• _Exercise objective_
Return the data exactly, with all pictures removed.

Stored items
▼▼▼

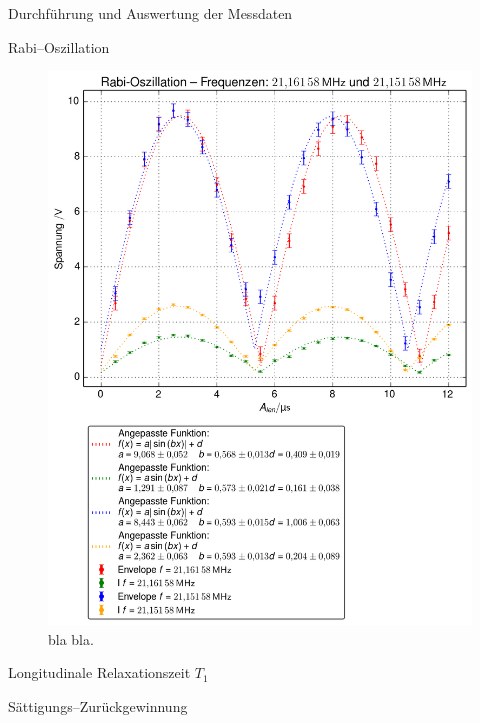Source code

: \documentclass[pdftex, a4paper,11pt, twoside, ngerman]{report}
\begin{document}
\begin{chapter}{Durchführung und Auswertung der Messdaten}
\begin{section}{Rabi--Oszillation}
      \begin{figure}[htb]
        \centering
        \includegraphics[width=.9\textwidth]{Figures/Rabi_freq12.png}
        \caption{bla bla.}
        \label{figRabifreq12}
      \end{figure}
      
      
    \end{section}
    
    
    
    \begin{section}{
        Longitudinale Relaxationszeit $T_{1}$}
      \label{chpLongRelax}
      
      \begin{subsection}{Sättigungs--Zurückgewinnung}
        \label{chpLongRelaxSaettigung}
        

\end{subsection}
\end{section}
\end{chapter}
\end{document}
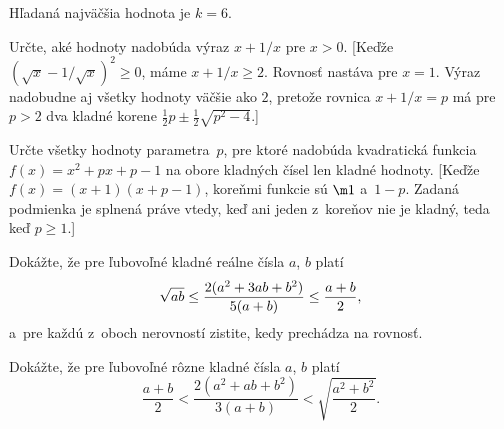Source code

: {\zaver
Hľadaná najväčšia hodnota je $k=6$.

Určte, aké hodnoty nadobúda výraz $x+1/x$ pre $x>0$. [Keďže $(\sqrt x-1/\sqrt x)^2\ge0$, máme $x+1/x\ge2$. Rovnosť nastáva pre $x=1$. Výraz nadobudne aj všetky hodnoty väčšie ako $2$, pretože rovnica $x+1/x=p$ má pre $p>2$ dva kladné korene $\frac12p\pm\frac12\sqrt{p^2-4}$.]

Určte všetky hodnoty parametra~$p$, pre ktoré nadobúda kvadratická funkcia $f(x)=x^2+px+p-1$ na obore kladných čísel len kladné hodnoty. [Keďže $f(x)=(x+1)(x+p-1)$, koreňmi funkcie sú $\m1$ a~$1-p$. Zadaná podmienka je splnená práve vtedy, keď ani jeden z~koreňov nie je kladný, teda keď $p\ge1$.]

\D
Dokážte, že pre ľubovoľné kladné reálne čísla $a$, $b$ platí
$$
\sqrt{ab}\le{2(a^2+3ab+b^2)\over5(a+b)}\le{a+b\over2},
$$
a~pre každú z~oboch nerovností zistite, kedy prechádza na rovnosť.
\vpravo{[59--C--I--5]}

Dokážte, že pre ľubovoľné rôzne kladné čísla $a$, $b$ platí
$$
\frac{a+b}{2}<\frac{2(a^2+ab+b^2)}{3(a+b)}<\sqrt{\frac{a^2+b^2}{2}}.
$$
\vpravo{[58--C--I--6]}

}

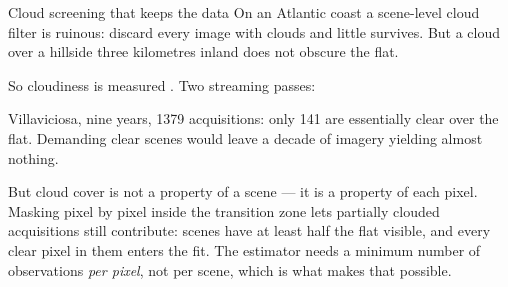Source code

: \begin{pblock}{Cloud screening that keeps the data}
On an Atlantic coast a scene-level cloud filter is ruinous: discard every
image with clouds and little survives. But a cloud over a hillside three
kilometres inland does not obscure the flat.

So cloudiness is measured . Two streaming passes:


Villaviciosa, nine years, 1379 acquisitions: only 141 are
essentially clear over the flat. Demanding clear scenes would leave a decade
of imagery yielding almost nothing.

\vspace{2mm}
But cloud cover is not a property of a scene — it is a property of each pixel.
Masking pixel by pixel inside the transition zone lets partially clouded
acquisitions still contribute:  scenes have at least half
the flat visible, and every clear pixel in them enters the fit. The estimator
needs a minimum number of observations \emph{per pixel}, not per scene, which
is what makes that possible.
\end{pblock}
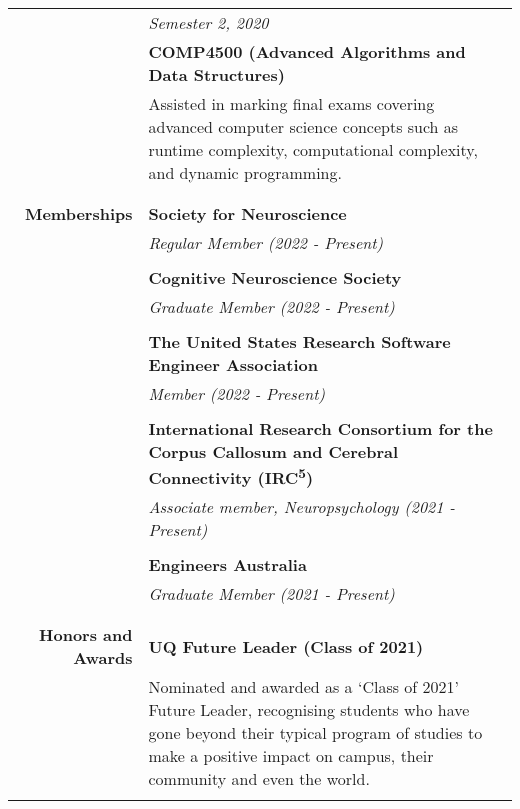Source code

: \documentclass{article}
\begin{document}
\begin{longtable}{r | p{13cm}}
											& \textit{Semester 2, 2020} \\
											& \textbf{COMP4500 (Advanced Algorithms and Data Structures)} \\
											& Assisted in marking final exams covering advanced computer science concepts such as runtime complexity, computational complexity, and dynamic programming. \\
											& \\
											\hline

											\pagebreak

											\hline \\

		\large\textbf{Memberships} 	  		& \large\textbf{Society for Neuroscience} \\
											& \textit{Regular Member (2022 - Present)} \\
											& \\
											
											& \large\textbf{Cognitive Neuroscience Society} \\
											& \textit{Graduate Member (2022 - Present)} \\
											& \\
		
		
											& \large\textbf{The United States Research Software Engineer Association} \\
											& \textit{Member (2022 - Present)} \\
											& \\
		
											& \large\textbf{International Research Consortium for the Corpus Callosum and Cerebral Connectivity (IRC\textsuperscript{5})} \\
											& \textit{Associate member, Neuropsychology (2021 - Present)} \\ 
											& \\

											& \large\textbf{Engineers Australia} \\
											& \textit{Graduate Member (2021 - Present)} \\
											& \\
											\hline \\

		\large\textbf{Honors and Awards}	& \large\textbf{UQ Future Leader (Class of 2021)} \\
											& Nominated and awarded as a `Class of 2021' Future Leader, recognising students who have gone beyond their typical program of studies to make a positive impact on campus, their community and even the world.  \\
											& \\


\end{longtable}
\end{document}
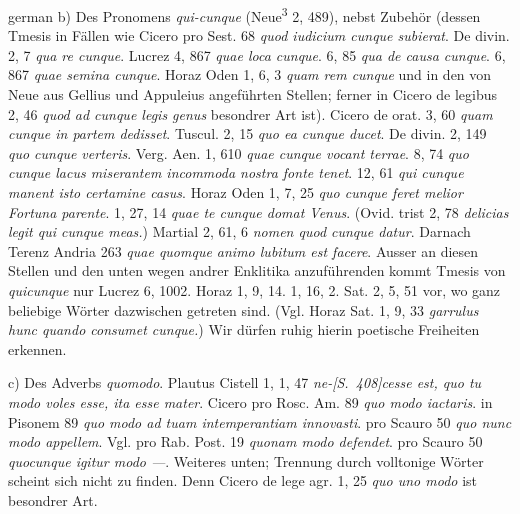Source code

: \begin{otherlanguage*}{german}
b)	Des Pronomens \emph{qui-cunque} (Neue\textsuperscript{3} 2, 489), nebst Zubehör (dessen Tmesis in Fällen wie Cicero pro Sest. 68 \emph{quod iudicium cunque subierat}. De divin. 2, 7 \emph{qua re cunque}. Lucrez 4, 867 \emph{quae loca cunque}. 6, 85 \emph{qua de causa cunque}. 6, 867 \emph{quae semina cunque}. Horaz Oden 1, 6, 3 \emph{quam rem cunque} und in den von Neue aus Gellius und Appuleius angeführten Stellen; ferner in Cicero de legibus 2, 46 \emph{quod ad cunque legis genus} besondrer Art ist). Cicero de orat. 3, 60 \emph{quam  cunque in partem dedisset}. Tuscul. 2, 15 \emph{quo ea  cunque ducet}. De divin. 2, 149 \emph{quo  cunque verteris}. Verg. Aen. 1, 610 \emph{quae  cunque vocant terrae}. 8, 74 \emph{quo  cunque lacus miserantem incommoda nostra fonte tenet}. 12, 61 \emph{qui  cunque manent isto certamine casus}. Horaz Oden 1, 7, 25 \emph{quo  cunque feret melior Fortuna parente}. 1, 27, 14 \emph{quae te cunque domat Venus}. (Ovid. trist 2, 78 \emph{delicias legit qui  cunque meas.}) Martial 2, 61, 6 \emph{nomen quod  cunque datur}. Darnach Terenz Andria 263 \emph{quae  quomque animo lubitum est facere}. Ausser an diesen Stellen und den unten wegen andrer Enklitika anzuführenden kommt Tmesis von \emph{quicunque} nur Lucrez 6, 1002. Horaz 1, 9, 14. 1, 16, 2. Sat. 2, 5, 51 vor, wo ganz beliebige Wörter dazwischen getreten sind. (Vgl. Horaz Sat. 1, 9, 33 \emph{garrulus hunc quando consumet cunque.}) Wir dürfen ruhig hierin poetische Freiheiten erkennen.

c)	Des Adverbs \emph{quomodo}. Plautus Cistell 1, 1, 47 \emph{ne-}\hypertarget{p408}{\emph{[S.~408]}}\label{p408}\emph{cesse est, quo tu  modo voles esse, ita esse mater}. Cicero pro Rosc. Am. 89 \emph{quo  modo iactaris}. in Pisonem 89 \emph{quo  modo ad tuam intemperantiam innovasti}. pro Scauro 50 \emph{quo  nunc modo appellem}. Vgl. pro Rab. Post. 19 \emph{quonam  modo defendet}. pro Scauro 50 \emph{quocunque igitur  modo —}. Weiteres unten; Trennung durch volltonige Wörter scheint sich nicht zu finden. Denn Cicero de lege agr. 1, 25 \emph{quo uno modo} ist besondrer Art.


\end{otherlanguage*}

▲▲▲

• _Your response_
Source code

: \documentclass[pdftex, a4paper,11pt, twoside, ngerman]{report}
\begin{document}
\begin{chapter}{Durchführung und Auswertung der Messdaten}
\begin{section}{Rabi--Oszillation}
      \begin{figure}[htb]
        \centering
        \includegraphics[width=.9\textwidth]{Figures/Rabi_freq12.png}
        \caption{bla bla.}
        \label{figRabifreq12}
      \end{figure}
      
      
    \end{section}
    
    
    
    \begin{section}{
        Longitudinale Relaxationszeit $T_{1}$}
      \label{chpLongRelax}
      
      \begin{subsection}{Sättigungs--Zurückgewinnung}
        \label{chpLongRelaxSaettigung}
        

\end{subsection}
\end{section}
\end{chapter}
\end{document}
Source code

: {\zaver
Hľadaná najväčšia hodnota je $k=6$.

Určte, aké hodnoty nadobúda výraz $x+1/x$ pre $x>0$. [Keďže $(\sqrt x-1/\sqrt x)^2\ge0$, máme $x+1/x\ge2$. Rovnosť nastáva pre $x=1$. Výraz nadobudne aj všetky hodnoty väčšie ako $2$, pretože rovnica $x+1/x=p$ má pre $p>2$ dva kladné korene $\frac12p\pm\frac12\sqrt{p^2-4}$.]

Určte všetky hodnoty parametra~$p$, pre ktoré nadobúda kvadratická funkcia $f(x)=x^2+px+p-1$ na obore kladných čísel len kladné hodnoty. [Keďže $f(x)=(x+1)(x+p-1)$, koreňmi funkcie sú $\m1$ a~$1-p$. Zadaná podmienka je splnená práve vtedy, keď ani jeden z~koreňov nie je kladný, teda keď $p\ge1$.]

\D
Dokážte, že pre ľubovoľné kladné reálne čísla $a$, $b$ platí
$$
\sqrt{ab}\le{2(a^2+3ab+b^2)\over5(a+b)}\le{a+b\over2},
$$
a~pre každú z~oboch nerovností zistite, kedy prechádza na rovnosť.
\vpravo{[59--C--I--5]}

Dokážte, že pre ľubovoľné rôzne kladné čísla $a$, $b$ platí
$$
\frac{a+b}{2}<\frac{2(a^2+ab+b^2)}{3(a+b)}<\sqrt{\frac{a^2+b^2}{2}}.
$$
\vpravo{[58--C--I--6]}

}

Source code

: \begin{pblock}{Cloud screening that keeps the data}
On an Atlantic coast a scene-level cloud filter is ruinous: discard every
image with clouds and little survives. But a cloud over a hillside three
kilometres inland does not obscure the flat.

So cloudiness is measured . Two streaming passes:


Villaviciosa, nine years, 1379 acquisitions: only 141 are
essentially clear over the flat. Demanding clear scenes would leave a decade
of imagery yielding almost nothing.

\vspace{2mm}
But cloud cover is not a property of a scene — it is a property of each pixel.
Masking pixel by pixel inside the transition zone lets partially clouded
acquisitions still contribute:  scenes have at least half
the flat visible, and every clear pixel in them enters the fit. The estimator
needs a minimum number of observations \emph{per pixel}, not per scene, which
is what makes that possible.
\end{pblock}
Source code

: \documentclass{article}
\begin{document}
\begin{longtable}{r | p{13cm}}
											& \textit{Semester 2, 2020} \\
											& \textbf{COMP4500 (Advanced Algorithms and Data Structures)} \\
											& Assisted in marking final exams covering advanced computer science concepts such as runtime complexity, computational complexity, and dynamic programming. \\
											& \\
											\hline

											\pagebreak

											\hline \\

		\large\textbf{Memberships} 	  		& \large\textbf{Society for Neuroscience} \\
											& \textit{Regular Member (2022 - Present)} \\
											& \\
											
											& \large\textbf{Cognitive Neuroscience Society} \\
											& \textit{Graduate Member (2022 - Present)} \\
											& \\
		
		
											& \large\textbf{The United States Research Software Engineer Association} \\
											& \textit{Member (2022 - Present)} \\
											& \\
		
											& \large\textbf{International Research Consortium for the Corpus Callosum and Cerebral Connectivity (IRC\textsuperscript{5})} \\
											& \textit{Associate member, Neuropsychology (2021 - Present)} \\ 
											& \\

											& \large\textbf{Engineers Australia} \\
											& \textit{Graduate Member (2021 - Present)} \\
											& \\
											\hline \\

		\large\textbf{Honors and Awards}	& \large\textbf{UQ Future Leader (Class of 2021)} \\
											& Nominated and awarded as a `Class of 2021' Future Leader, recognising students who have gone beyond their typical program of studies to make a positive impact on campus, their community and even the world.  \\
											& \\


\end{longtable}
\end{document}
Source code

: \begin{otherlanguage*}{german}
b)	Des Pronomens \emph{qui-cunque} (Neue\textsuperscript{3} 2, 489), nebst Zubehör (dessen Tmesis in Fällen wie Cicero pro Sest. 68 \emph{quod iudicium cunque subierat}. De divin. 2, 7 \emph{qua re cunque}. Lucrez 4, 867 \emph{quae loca cunque}. 6, 85 \emph{qua de causa cunque}. 6, 867 \emph{quae semina cunque}. Horaz Oden 1, 6, 3 \emph{quam rem cunque} und in den von Neue aus Gellius und Appuleius angeführten Stellen; ferner in Cicero de legibus 2, 46 \emph{quod ad cunque legis genus} besondrer Art ist). Cicero de orat. 3, 60 \emph{quam  cunque in partem dedisset}. Tuscul. 2, 15 \emph{quo ea  cunque ducet}. De divin. 2, 149 \emph{quo  cunque verteris}. Verg. Aen. 1, 610 \emph{quae  cunque vocant terrae}. 8, 74 \emph{quo  cunque lacus miserantem incommoda nostra fonte tenet}. 12, 61 \emph{qui  cunque manent isto certamine casus}. Horaz Oden 1, 7, 25 \emph{quo  cunque feret melior Fortuna parente}. 1, 27, 14 \emph{quae te cunque domat Venus}. (Ovid. trist 2, 78 \emph{delicias legit qui  cunque meas.}) Martial 2, 61, 6 \emph{nomen quod  cunque datur}. Darnach Terenz Andria 263 \emph{quae  quomque animo lubitum est facere}. Ausser an diesen Stellen und den unten wegen andrer Enklitika anzuführenden kommt Tmesis von \emph{quicunque} nur Lucrez 6, 1002. Horaz 1, 9, 14. 1, 16, 2. Sat. 2, 5, 51 vor, wo ganz beliebige Wörter dazwischen getreten sind. (Vgl. Horaz Sat. 1, 9, 33 \emph{garrulus hunc quando consumet cunque.}) Wir dürfen ruhig hierin poetische Freiheiten erkennen.

c)	Des Adverbs \emph{quomodo}. Plautus Cistell 1, 1, 47 \emph{ne-}\hypertarget{p408}{\emph{[S.~408]}}\label{p408}\emph{cesse est, quo tu  modo voles esse, ita esse mater}. Cicero pro Rosc. Am. 89 \emph{quo  modo iactaris}. in Pisonem 89 \emph{quo  modo ad tuam intemperantiam innovasti}. pro Scauro 50 \emph{quo  nunc modo appellem}. Vgl. pro Rab. Post. 19 \emph{quonam  modo defendet}. pro Scauro 50 \emph{quocunque igitur  modo —}. Weiteres unten; Trennung durch volltonige Wörter scheint sich nicht zu finden. Denn Cicero de lege agr. 1, 25 \emph{quo uno modo} ist besondrer Art.


\end{otherlanguage*}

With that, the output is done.